Wal-Mart expects comparable-store sales for the current quarter to be within a range of 1% to 2%, they said.
H. Lee Scott, president and chief executive officer, said the company is raising its guidance for fiscal-year earnings — “because of the underlying strength of our operations,” he noted — to a range of $3.43 to $3.50 per share, compared with earlier guidance of $3.30 to $3.43.
Net income for the second quarter ended July 31 rose 16.8% to a record level of $3.5 billion, while total sales jumped 10.4% to $101.6 billion — the second time the company has hit the $100 billion mark in a quarter, Scott pointed out.
Sales at Wal-Mart's U.S. stores — encompassing supercenters, discount stores and Neighborhood Markets — increased 8.5% to $64.1 billion, with comparable-store sales rising 4.6%, excluding fuel. Sales at Sam's Club rose 8% to $12.3 billion, with comps up 3.7%.
For the half, net income was up 12% to $6.5 billion, while total sales rose 10.3% to $195.7 billion. Sales at Wal-Mart's U.S. stores increased 7.6% to $123.1 billion for the half, with comps up 3.7%. Sales at Sam's Club jumped 7.8% during the same period to $23.4 billion, with comps up 3.7%.
Eduardo Castro-Wright, executive vice president of Wal-Mart and president and CEO of the Wal-Mart Stores division, said U.S. comps for the half were up 3.7%, compared with an increase of 0.6% a year ago.
“While the stimulus checks contributed to sales growth during the second quarter, the underlying strength of our business — including our clear price leadership position, operational improvements and stronger merchandise quality and presentation — were important factors in our results,” Castro-Wright told analysts during a prerecorded earnings call.
He said U.S. stores had positive traffic and ticket increases for the quarter and year-to-date, with the fastest traffic growth in metropolitan areas, “though we also continue to see increases in ticket in some rural markets as customers consolidate their trips to save money on gas.”
In an effort to mitigate the impact of price increases from suppliers, Wal-Mart is increasing the number of rollbacks in grocery “substantially,” Castro-Wright said, “and grocery maintained its solid performance for food and consumables.”
With customers spending more time looking for ways to stretch their dollars, Wal-Mart is continuing to emphasize value, he added, pointing to the chain's “simple mealtime ideas” launched in July, which features products that can be used to prepare a meal for a family of four for under $10, and a new TV commercial featuring the company's take-and-bake pizza.
C. Douglas McMillon, executive vice president and president and CEO of Sam's Club, said his stores experienced strong sales in food and consumables, with traffic and tickets up for individual and business members.

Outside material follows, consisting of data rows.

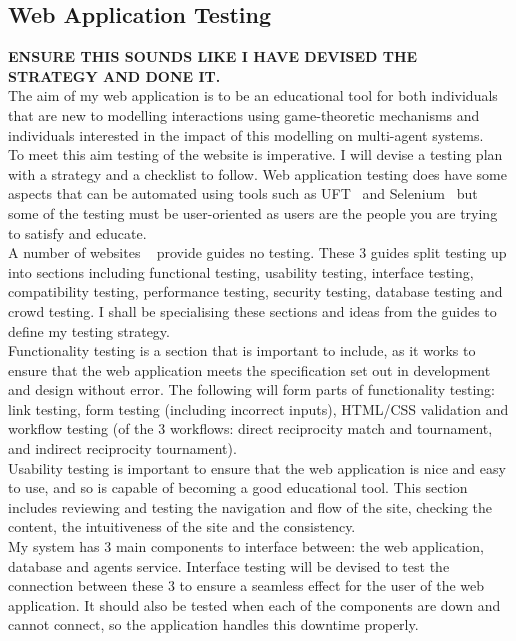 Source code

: \documentclass[]{final_report}
\begin{document}
\subsection{Web Application Testing}
\textbf{ENSURE THIS SOUNDS LIKE I HAVE DEVISED THE STRATEGY AND DONE IT.}\\
The aim of my web application is to be an educational tool for both individuals that are new to modelling interactions using game-theoretic mechanisms and individuals interested in the impact of this modelling on multi-agent systems.\\
To meet this aim testing of the website is imperative. I will devise a testing plan with a strategy and a checklist to follow. Web application testing does have some aspects that can be automated using tools such as UFT~\cite{uft} and Selenium~\cite{selenium} but some of the testing must be user-oriented as users are the people you are trying to satisfy and educate.\\
A number of websites ~\cite{software_testing_help,guru99_testing,tutorials_point_testing} provide guides no testing. These 3 guides split testing up into sections including functional testing, usability testing, interface testing, compatibility testing, performance testing, security testing, database testing and crowd testing. I shall be specialising these sections and ideas from the guides to define my testing strategy.\\
Functionality testing is a section that is important to include, as it works to ensure that the web application meets the specification set out in development and design without error. The following will form parts of functionality testing: link testing, form testing (including incorrect inputs), HTML/CSS validation and workflow testing (of the 3 workflows: direct reciprocity match and tournament, and indirect reciprocity tournament).\\
Usability testing is important to ensure that the web application is nice and easy to use, and so is capable of becoming a good educational tool. This section includes reviewing and testing the navigation and flow of the site, checking the content, the intuitiveness of the site and the consistency.\\
My system has 3 main components to interface between: the web application, database and agents service. Interface testing will be devised to test the connection between these 3 to ensure a seamless effect for the user of the web application. It should also be tested when each of the components are down and cannot connect, so the application handles this downtime properly.\\
\end{document}
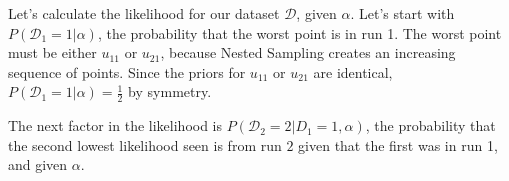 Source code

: \documentclass[a4paper, 11pt]{article}
\begin{document}
Let's calculate the likelihood for our dataset $\mathcal{D}$, given $\alpha$.
Let's start with $P(\mathcal{D}_1 = 1 | \alpha)$, the probability that the
worst point is in run 1. The worst point must be either
$u_{11}$ or $u_{21}$, because Nested Sampling creates an increasing sequence
of points. Since the priors for $u_{11}$ or $u_{21}$ are identical,
$P(\mathcal{D}_1 = 1 | \alpha) = \frac{1}{2}$ by symmetry.

The next factor in the likelihood is
$P(\mathcal{D}_2 = 2 | D_1 = 1, \alpha)$, the probability that the second
lowest likelihood seen is from run $2$ given that the first was in run 1, and
given $\alpha$.
\end{document}
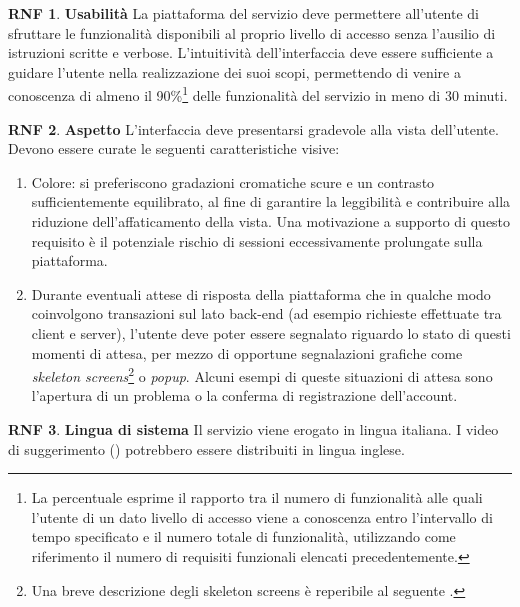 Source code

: \documentclass[11pt, a4paper]{article}
\theoremstyle{definition}
\newtheorem{nonfuncreq}{RNF} %
\begin{document}
\begin{nonfuncreq}
\textbf{Usabilità }
La piattaforma del servizio deve permettere all'utente di sfruttare le
funzionalità disponibili al proprio livello di accesso senza l'ausilio di
istruzioni scritte e verbose. L'intuitività dell'interfaccia deve essere
sufficiente a guidare l'utente nella realizzazione dei suoi scopi,
permettendo di venire a conoscenza di almeno il 90\%\footnote{La percentuale
esprime il rapporto tra il numero di funzionalità alle quali l'utente di un
dato livello di accesso viene a conoscenza entro l'intervallo di tempo specificato
e il numero totale di funzionalità, utilizzando come riferimento il
numero di requisiti funzionali elencati precedentemente.} delle funzionalità
del servizio in meno di 30 minuti.
\end{nonfuncreq}

\begin{nonfuncreq}
\textbf{Aspetto } L'interfaccia deve presentarsi gradevole alla vista dell'utente.
Devono essere curate le seguenti caratteristiche visive:
\begin{enumerate}
    \item Colore: si preferiscono gradazioni cromatiche scure e un contrasto
    sufficientemente equilibrato, al fine di garantire la leggibilità e
    contribuire alla riduzione dell'affaticamento della vista. Una motivazione
    a supporto di questo requisito è il potenziale rischio di sessioni eccessivamente
    prolungate sulla piattaforma.

    \item Durante eventuali attese di risposta della piattaforma che
    in qualche modo coinvolgono transazioni sul lato back-end (ad esempio
    richieste effettuate tra client e server), l'utente deve poter
    essere segnalato riguardo lo stato di questi momenti di attesa,
    per mezzo di opportune segnalazioni grafiche come \textit{skeleton
    screens}\footnote{Una breve descrizione degli skeleton screens è
    reperibile al seguente \href{https://www.nngroup.com/articles/skeleton-screens/}{\textcolor{blue}{}}.}
    o \textit{popup}. Alcuni esempi di queste situazioni di attesa sono
    l'apertura di un problema o la conferma di registrazione dell'account.
\end{enumerate}
\end{nonfuncreq}

\begin{nonfuncreq}
\textbf{Lingua di sistema }
Il servizio viene erogato in lingua italiana. I video di suggerimento
(\textcolor{blue}{})
potrebbero essere distribuiti in lingua inglese.
\end{nonfuncreq}
\end{document}
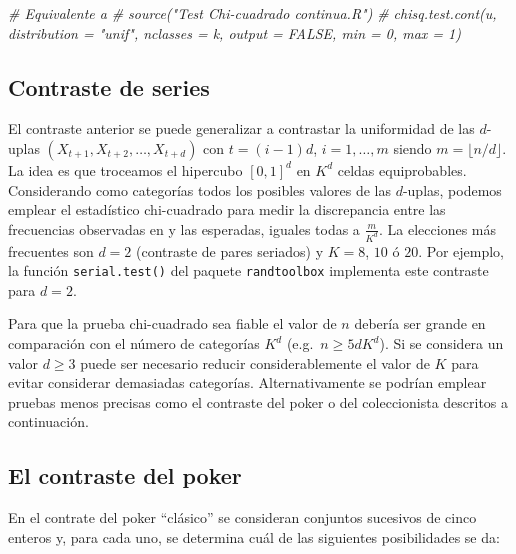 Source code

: \documentclass[
]{book}
\newenvironment{Shaded}{\begin{snugshade}}{\end{snugshade}}
\newcommand{\CommentTok}[1]{\textcolor[rgb]{0.56,0.35,0.01}{\textit{#1}}}
\theoremstyle{break}
\theoremstyle{definition}
\theoremstyle{definition}
\theoremstyle{definition}
\theoremstyle{remark}
\begin{document}
\begin{Shaded}
\begin{Highlighting}[]
\CommentTok{# Equivalente a}
\CommentTok{# source("Test Chi-cuadrado continua.R")  }
\CommentTok{# chisq.test.cont(u, distribution = "unif", nclasses = k, output = FALSE, min = 0, max = 1)}
\end{Highlighting}
\end{Shaded}

\hypertarget{contraste-de-series}{%
\subsection{Contraste de series}\label{contraste-de-series}}

El contraste anterior se puede generalizar a contrastar la uniformidad de las \(d\)-uplas \((X_{t+1},X_{t+2},\ldots,X_{t+d})\) con \(t=(i-1)d\), \(i=1,\ldots,m\) siendo \(m=\lfloor n/d \rfloor\).
La idea es que troceamos el hipercubo \([0, 1]^d\) en \(K^d\) celdas equiprobables.
Considerando como categorías todos los posibles valores de las \(d\)-uplas, podemos emplear el estadístico chi-cuadrado para medir la discrepancia entre las frecuencias observadas en y las esperadas, iguales todas a \(\frac{m}{K^d}\). La elecciones más frecuentes son \(d=2\) (contraste de pares seriados) y \(K=8\), \(10\) ó \(20\).
Por ejemplo, la función \texttt{serial.test()} del paquete \texttt{randtoolbox} implementa este contraste para \(d=2\).

Para que la prueba chi-cuadrado sea fiable el valor de \(n\) debería ser grande en comparación con el número de categorías \(K^d\) (e.g.~\(n \geq 5dK^d\)). Si se considera un valor \(d \geq 3\) puede ser necesario reducir considerablemente el valor de \(K\) para evitar considerar demasiadas categorías. Alternativamente se podrían emplear pruebas menos precisas como el contraste del poker o del coleccionista descritos a continuación.

\hypertarget{el-contraste-del-poker}{%
\subsection{El contraste del poker}\label{el-contraste-del-poker}}

En el contrate del poker ``clásico'' se consideran conjuntos sucesivos de cinco enteros y, para cada uno, se determina cuál de las siguientes posibilidades se da:
\end{document}
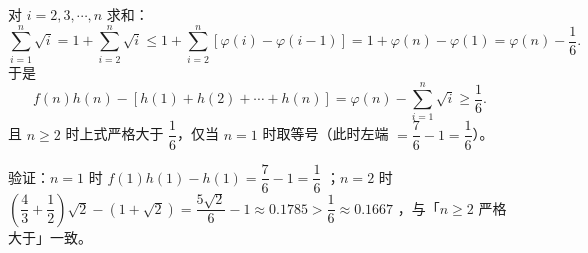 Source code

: \begin{answer}
对 $i=2,3,\cdots,n$ 求和：
\nopagebreak[4]
\[
\sum_{i=1}^{n}\sqrt i=1+\sum_{i=2}^{n}\sqrt i\leqslant 1+\sum_{i=2}^{n}\left[\varphi(i)-\varphi(i-1)\right]
=1+\varphi(n)-\varphi(1)=\varphi(n)-\frac16.
\]
于是
\nopagebreak[4]
\[
f(n)h(n)-\left[h(1)+h(2)+\cdots+h(n)\right]=\varphi(n)-\sum_{i=1}^{n}\sqrt i\geqslant\frac16.
\]
且 $n\geqslant2$ 时上式严格大于 $\dfrac16$，仅当 $n=1$ 时取等号（此时左端 $=\dfrac76-1=\dfrac16$）。

验证：$n=1$ 时 $f(1)h(1)-h(1)=\dfrac76-1=\dfrac16$ ；$n=2$ 时 $\left(\dfrac43+\dfrac12\right)\sqrt2-(1+\sqrt2)=\dfrac{5\sqrt2}{6}-1\approx0.1785>\dfrac16\approx0.1667$ ，与「$n\geqslant2$ 严格大于」一致。

\gkanswer{答案（1）：单调递增区间为 $[0,2]$，单调递减区间为 $[2,+\infty)$，极大值为 $25$，无极小值。}



\end{answer} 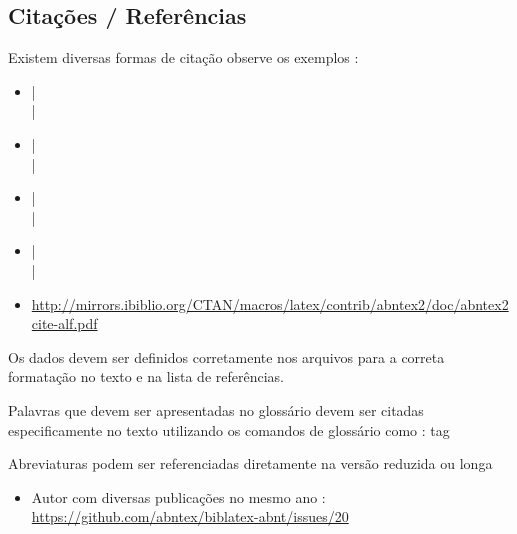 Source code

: \subsection{Citações / Referências}

Existem diversas formas de citação observe os exemplos :

\begin{itemize}
    \item \cite{UML:JACOBSON} | \cite{POWELL:2006} \\ 
        \cite{SCRUMGUIDE:2013} | \cite{urani1994}

    \item {} |  \\
         | 

    \item {}|  \\
         | 

    \item \citeauthor{UML:JACOBSON}| \citeauthor{POWELL:2006} \\
        \citeauthor{SCRUMGUIDE:2013}| \citeauthor{urani1994}
        
    \item \url{http://mirrors.ibiblio.org/CTAN/macros/latex/contrib/abntex2/doc/abntex2cite-alf.pdf}
\end{itemize}

Os dados devem ser definidos corretamente nos arquivos  para a correta formatação no texto e na lista de referências.

Palavras que devem ser apresentadas no glossário devem ser citadas especificamente no texto utilizando os comandos de glossário como : \gls{tag}


Abreviaturas podem ser referenciadas diretamente 
na versão reduzida  \space  
ou longa 

\begin{itemize}
    \item Autor com diversas publicações no mesmo ano : \url{https://github.com/abntex/biblatex-abnt/issues/20}
\end{itemize} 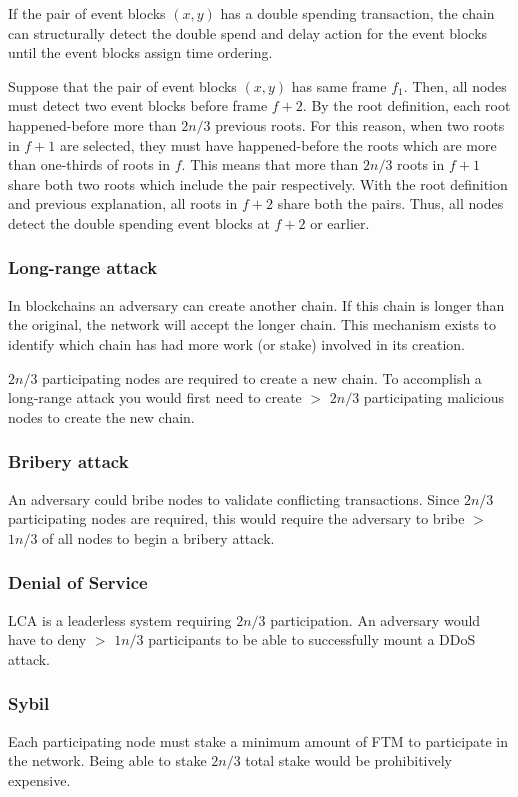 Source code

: \documentclass[preprint,12pt]{elsarticle}
\begin{document}
If the pair of event blocks $(x, y)$ has a double spending transaction, the chain can structurally detect the double spend and delay action for the event blocks until the event blocks assign time ordering.

Suppose that the pair of event blocks $(x, y)$ has same frame $f_1$. Then, all nodes must detect two event blocks before frame $f+2$. By the root definition, each root happened-before more than $2n/3$ previous roots. For this reason, when two roots in $f+1$ are selected, they must have happened-before the roots which are more than one-thirds of roots in $f$. This means that more than $2n/3$ roots in $f+1$ share both two roots which include the pair respectively. With the root definition and previous explanation, all roots in $f+2$ share both the pairs. Thus, all nodes detect the double spending event blocks at $f+2$ or earlier.

\subsubsection{Long-range attack}
In blockchains an adversary can create another chain. If this chain is longer than the original, the network will accept the longer chain. This mechanism exists to identify which chain has had more work (or stake) involved in its creation.

$2n/3$ participating nodes are required to create a new chain. To accomplish a long-range attack you would first need to create $>$ $2n/3$ participating malicious nodes to create the new chain.

\subsubsection{Bribery attack}
An adversary could bribe nodes to validate conflicting transactions. Since $2n/3$ participating nodes are required, this would require the adversary to bribe $>$ $1n/3$ of all nodes to begin a bribery attack.

\subsubsection{Denial of Service}
LCA is a leaderless system requiring $2n/3$ participation. An adversary would have to deny $>$ $1n/3$ participants to be able to successfully mount a DDoS attack.

\subsubsection{Sybil}
Each participating node must stake a minimum amount of FTM to participate in the network. Being able to stake $2n/3$ total stake would be prohibitively expensive.
\end{document}
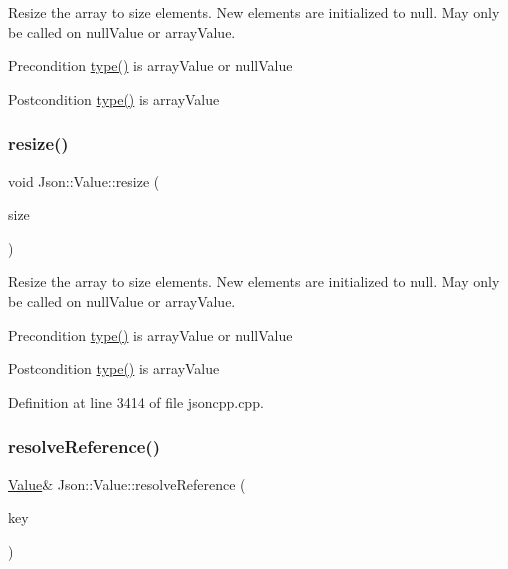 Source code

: Resize the array to size elements. New elements are initialized to null. May only be called on null\+Value or array\+Value. \begin{DoxyPrecond}{Precondition}
\hyperlink{class_json_1_1_value_a8ce61157a011894f0252ceed232312de}{type()} is array\+Value or null\+Value 
\end{DoxyPrecond}
\begin{DoxyPostcond}{Postcondition}
\hyperlink{class_json_1_1_value_a8ce61157a011894f0252ceed232312de}{type()} is array\+Value 
\end{DoxyPostcond}
\hypertarget{class_json_1_1_value_aa284353271ada427dbfa04a42f2be407}{}\label{class_json_1_1_value_aa284353271ada427dbfa04a42f2be407} 
\subsubsection{\texorpdfstring{resize()}{resize()}\hspace{0.1cm}{\footnotesize\ttfamily [2/2]}}
{\footnotesize\ttfamily void Json\+::\+Value\+::resize (\begin{DoxyParamCaption}\item[{\hyperlink{class_json_1_1_value_a184a91566cccca7b819240f0d5561c7d}{Array\+Index}}]{size }\end{DoxyParamCaption})}

Resize the array to size elements. New elements are initialized to null. May only be called on null\+Value or array\+Value. \begin{DoxyPrecond}{Precondition}
\hyperlink{class_json_1_1_value_a8ce61157a011894f0252ceed232312de}{type()} is array\+Value or null\+Value 
\end{DoxyPrecond}
\begin{DoxyPostcond}{Postcondition}
\hyperlink{class_json_1_1_value_a8ce61157a011894f0252ceed232312de}{type()} is array\+Value 
\end{DoxyPostcond}


Definition at line 3414 of file jsoncpp.\+cpp.

\hypertarget{class_json_1_1_value_a78817583bdc3cf28e0b8edfe74031a98}{}\label{class_json_1_1_value_a78817583bdc3cf28e0b8edfe74031a98} 
\subsubsection{\texorpdfstring{resolve\+Reference()}{resolveReference()}\hspace{0.1cm}{\footnotesize\ttfamily [1/4]}}
{\footnotesize\ttfamily \hyperlink{class_json_1_1_value}{Value}\& Json\+::\+Value\+::resolve\+Reference (\begin{DoxyParamCaption}\item[{const char $\ast$}]{key }\end{DoxyParamCaption})\hspace{0.3cm}{\ttfamily [private]}}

“Despite recent improvements in some product pricing, we anticipate continued pricing pressures in coming months,” he said, “and we expect the next couple of quarters to be challenging from a renewal perspective.”
Thomas M. Schoewe, executive vice president and chief financial officer, said Wal-Mart achieved free cash flow for the half of $4.9 billion — “incredible progress,” he noted, from the cash-flow deficit of $773 million last year. He attributed the achievement to a solid operating performance and improved capital efficiency.
In his remarks, Scott said he attributes the company's strong results to changes it made over the past couple of years. “We started to see that our customer was being pressured back in 2006 and 2007, so we decided at that time to reduce capital expenditures and invest more in price,” he pointed out.
“Today, we are glad we made those decisions.”